DATA START

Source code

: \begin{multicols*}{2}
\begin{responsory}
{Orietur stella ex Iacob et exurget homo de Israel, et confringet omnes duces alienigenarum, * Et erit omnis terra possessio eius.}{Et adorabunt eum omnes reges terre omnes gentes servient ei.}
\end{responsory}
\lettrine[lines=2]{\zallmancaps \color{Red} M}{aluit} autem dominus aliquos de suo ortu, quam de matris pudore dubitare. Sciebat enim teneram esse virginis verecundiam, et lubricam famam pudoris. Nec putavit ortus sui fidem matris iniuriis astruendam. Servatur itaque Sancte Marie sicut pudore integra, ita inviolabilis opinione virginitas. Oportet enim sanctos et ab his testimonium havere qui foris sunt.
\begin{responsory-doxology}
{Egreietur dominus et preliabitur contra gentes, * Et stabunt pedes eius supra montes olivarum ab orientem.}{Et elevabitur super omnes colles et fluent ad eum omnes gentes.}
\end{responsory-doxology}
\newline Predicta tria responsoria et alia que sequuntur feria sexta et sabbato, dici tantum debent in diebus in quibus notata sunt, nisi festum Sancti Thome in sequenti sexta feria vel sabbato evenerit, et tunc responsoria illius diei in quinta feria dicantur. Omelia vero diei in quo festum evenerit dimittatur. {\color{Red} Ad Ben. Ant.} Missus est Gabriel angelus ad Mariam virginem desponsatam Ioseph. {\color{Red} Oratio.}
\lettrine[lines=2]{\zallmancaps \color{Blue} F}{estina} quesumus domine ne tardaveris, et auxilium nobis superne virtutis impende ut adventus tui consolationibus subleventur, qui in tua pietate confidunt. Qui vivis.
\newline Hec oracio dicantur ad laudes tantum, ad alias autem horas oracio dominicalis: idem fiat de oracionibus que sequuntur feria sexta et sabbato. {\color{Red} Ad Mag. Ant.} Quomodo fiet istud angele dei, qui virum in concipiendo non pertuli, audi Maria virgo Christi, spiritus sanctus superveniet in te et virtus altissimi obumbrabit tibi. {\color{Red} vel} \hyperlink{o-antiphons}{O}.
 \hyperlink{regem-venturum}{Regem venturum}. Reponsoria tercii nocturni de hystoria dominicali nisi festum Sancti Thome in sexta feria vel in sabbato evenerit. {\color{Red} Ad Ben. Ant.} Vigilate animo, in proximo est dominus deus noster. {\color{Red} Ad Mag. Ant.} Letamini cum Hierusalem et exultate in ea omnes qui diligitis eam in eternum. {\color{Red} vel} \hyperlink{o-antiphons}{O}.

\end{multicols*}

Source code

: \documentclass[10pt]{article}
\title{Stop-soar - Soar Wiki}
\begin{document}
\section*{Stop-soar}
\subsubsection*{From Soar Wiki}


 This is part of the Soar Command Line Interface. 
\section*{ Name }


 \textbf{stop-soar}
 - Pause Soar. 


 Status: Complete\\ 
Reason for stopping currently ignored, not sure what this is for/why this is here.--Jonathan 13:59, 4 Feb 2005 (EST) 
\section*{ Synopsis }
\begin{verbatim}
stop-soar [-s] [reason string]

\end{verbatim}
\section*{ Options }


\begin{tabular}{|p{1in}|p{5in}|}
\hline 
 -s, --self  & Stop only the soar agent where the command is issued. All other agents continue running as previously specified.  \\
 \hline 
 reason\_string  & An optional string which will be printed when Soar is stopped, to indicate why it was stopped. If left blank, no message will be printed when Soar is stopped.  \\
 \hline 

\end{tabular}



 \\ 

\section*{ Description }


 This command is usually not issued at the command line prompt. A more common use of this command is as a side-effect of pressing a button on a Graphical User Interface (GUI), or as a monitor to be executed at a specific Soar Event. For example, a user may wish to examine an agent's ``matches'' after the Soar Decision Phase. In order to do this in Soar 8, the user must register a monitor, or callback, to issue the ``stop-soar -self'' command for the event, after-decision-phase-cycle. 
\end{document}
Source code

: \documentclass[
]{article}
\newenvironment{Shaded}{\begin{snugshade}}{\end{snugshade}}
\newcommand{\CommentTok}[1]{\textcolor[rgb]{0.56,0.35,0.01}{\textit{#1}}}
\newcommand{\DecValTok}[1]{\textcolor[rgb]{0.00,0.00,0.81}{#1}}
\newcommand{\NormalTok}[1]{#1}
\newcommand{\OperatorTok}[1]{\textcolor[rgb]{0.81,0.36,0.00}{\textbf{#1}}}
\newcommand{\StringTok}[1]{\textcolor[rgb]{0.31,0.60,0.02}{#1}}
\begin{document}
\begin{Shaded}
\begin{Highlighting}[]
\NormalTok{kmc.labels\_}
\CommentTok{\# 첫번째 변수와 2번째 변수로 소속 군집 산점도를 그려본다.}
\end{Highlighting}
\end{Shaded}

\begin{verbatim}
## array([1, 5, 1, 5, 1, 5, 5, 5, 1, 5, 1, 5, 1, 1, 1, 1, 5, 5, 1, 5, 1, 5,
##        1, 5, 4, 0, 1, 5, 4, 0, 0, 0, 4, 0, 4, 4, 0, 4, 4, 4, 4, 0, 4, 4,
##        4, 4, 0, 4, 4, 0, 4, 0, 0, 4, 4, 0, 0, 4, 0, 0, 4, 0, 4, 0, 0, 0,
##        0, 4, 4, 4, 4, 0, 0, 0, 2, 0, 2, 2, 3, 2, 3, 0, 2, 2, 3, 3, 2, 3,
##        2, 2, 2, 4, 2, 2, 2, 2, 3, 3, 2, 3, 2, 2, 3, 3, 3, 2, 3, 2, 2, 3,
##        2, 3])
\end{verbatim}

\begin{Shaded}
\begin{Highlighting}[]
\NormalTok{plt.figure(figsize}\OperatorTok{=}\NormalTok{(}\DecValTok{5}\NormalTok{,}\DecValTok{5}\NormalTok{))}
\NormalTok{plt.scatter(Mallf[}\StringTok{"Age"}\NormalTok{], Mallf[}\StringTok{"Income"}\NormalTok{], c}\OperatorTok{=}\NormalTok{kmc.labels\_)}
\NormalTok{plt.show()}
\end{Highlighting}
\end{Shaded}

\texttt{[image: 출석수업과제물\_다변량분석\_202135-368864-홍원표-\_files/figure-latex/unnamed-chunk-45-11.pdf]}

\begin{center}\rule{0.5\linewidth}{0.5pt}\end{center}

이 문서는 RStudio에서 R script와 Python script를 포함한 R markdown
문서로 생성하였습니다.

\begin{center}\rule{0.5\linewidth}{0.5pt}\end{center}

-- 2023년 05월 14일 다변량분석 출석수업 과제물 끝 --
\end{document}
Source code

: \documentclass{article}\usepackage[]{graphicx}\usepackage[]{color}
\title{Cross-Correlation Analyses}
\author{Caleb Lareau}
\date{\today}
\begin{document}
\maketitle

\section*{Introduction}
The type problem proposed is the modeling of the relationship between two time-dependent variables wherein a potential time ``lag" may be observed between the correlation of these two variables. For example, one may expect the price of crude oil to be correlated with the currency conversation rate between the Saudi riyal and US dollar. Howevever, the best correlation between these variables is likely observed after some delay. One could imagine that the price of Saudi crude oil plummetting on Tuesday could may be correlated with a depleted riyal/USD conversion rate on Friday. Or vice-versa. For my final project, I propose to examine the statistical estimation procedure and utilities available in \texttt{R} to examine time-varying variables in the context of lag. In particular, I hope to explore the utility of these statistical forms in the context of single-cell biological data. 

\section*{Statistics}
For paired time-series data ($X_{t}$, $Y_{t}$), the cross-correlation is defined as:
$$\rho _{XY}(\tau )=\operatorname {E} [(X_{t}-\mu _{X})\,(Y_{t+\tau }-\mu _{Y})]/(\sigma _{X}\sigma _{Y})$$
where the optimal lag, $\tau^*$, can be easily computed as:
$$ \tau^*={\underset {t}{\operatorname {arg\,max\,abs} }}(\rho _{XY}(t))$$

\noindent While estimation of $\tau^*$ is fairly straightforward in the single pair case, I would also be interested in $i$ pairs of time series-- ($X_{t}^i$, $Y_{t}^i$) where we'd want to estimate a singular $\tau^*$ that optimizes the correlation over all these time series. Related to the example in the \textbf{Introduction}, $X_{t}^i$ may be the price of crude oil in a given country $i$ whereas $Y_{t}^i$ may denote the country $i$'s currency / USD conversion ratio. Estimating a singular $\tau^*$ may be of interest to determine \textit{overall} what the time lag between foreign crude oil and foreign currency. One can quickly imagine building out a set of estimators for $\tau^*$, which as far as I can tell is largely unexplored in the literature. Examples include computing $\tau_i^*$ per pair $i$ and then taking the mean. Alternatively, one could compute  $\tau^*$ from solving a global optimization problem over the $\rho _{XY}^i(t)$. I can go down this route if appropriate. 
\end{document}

DATA END

> [EXERCISE INSTRUCTIONS] All that belongs in the answer is an exact copy of the lines from the start of the records above through the line with "Hec oracio dicantur".

> [TASK SOLUTION]
Source code

: \begin{multicols*}{2}
\begin{responsory}
{Orietur stella ex Iacob et exurget homo de Israel, et confringet omnes duces alienigenarum, * Et erit omnis terra possessio eius.}{Et adorabunt eum omnes reges terre omnes gentes servient ei.}
\end{responsory}
\lettrine[lines=2]{\zallmancaps \color{Red} M}{aluit} autem dominus aliquos de suo ortu, quam de matris pudore dubitare. Sciebat enim teneram esse virginis verecundiam, et lubricam famam pudoris. Nec putavit ortus sui fidem matris iniuriis astruendam. Servatur itaque Sancte Marie sicut pudore integra, ita inviolabilis opinione virginitas. Oportet enim sanctos et ab his testimonium havere qui foris sunt.
\begin{responsory-doxology}
{Egreietur dominus et preliabitur contra gentes, * Et stabunt pedes eius supra montes olivarum ab orientem.}{Et elevabitur super omnes colles et fluent ad eum omnes gentes.}
\end{responsory-doxology}
\newline Predicta tria responsoria et alia que sequuntur feria sexta et sabbato, dici tantum debent in diebus in quibus notata sunt, nisi festum Sancti Thome in sequenti sexta feria vel sabbato evenerit, et tunc responsoria illius diei in quinta feria dicantur. Omelia vero diei in quo festum evenerit dimittatur. {\color{Red} Ad Ben. Ant.} Missus est Gabriel angelus ad Mariam virginem desponsatam Ioseph. {\color{Red} Oratio.}
\lettrine[lines=2]{\zallmancaps \color{Blue} F}{estina} quesumus domine ne tardaveris, et auxilium nobis superne virtutis impende ut adventus tui consolationibus subleventur, qui in tua pietate confidunt. Qui vivis.
\newline Hec oracio dicantur ad laudes tantum, ad alias autem horas oracio dominicalis: idem fiat de oracionibus que sequuntur feria sexta et sabbato. {\color{Red} Ad Mag. Ant.} Quomodo fiet istud angele dei, qui virum in concipiendo non pertuli, audi Maria virgo Christi, spiritus sanctus superveniet in te et virtus altissimi obumbrabit tibi. {\color{Red} vel} \hyperlink{o-antiphons}{O}.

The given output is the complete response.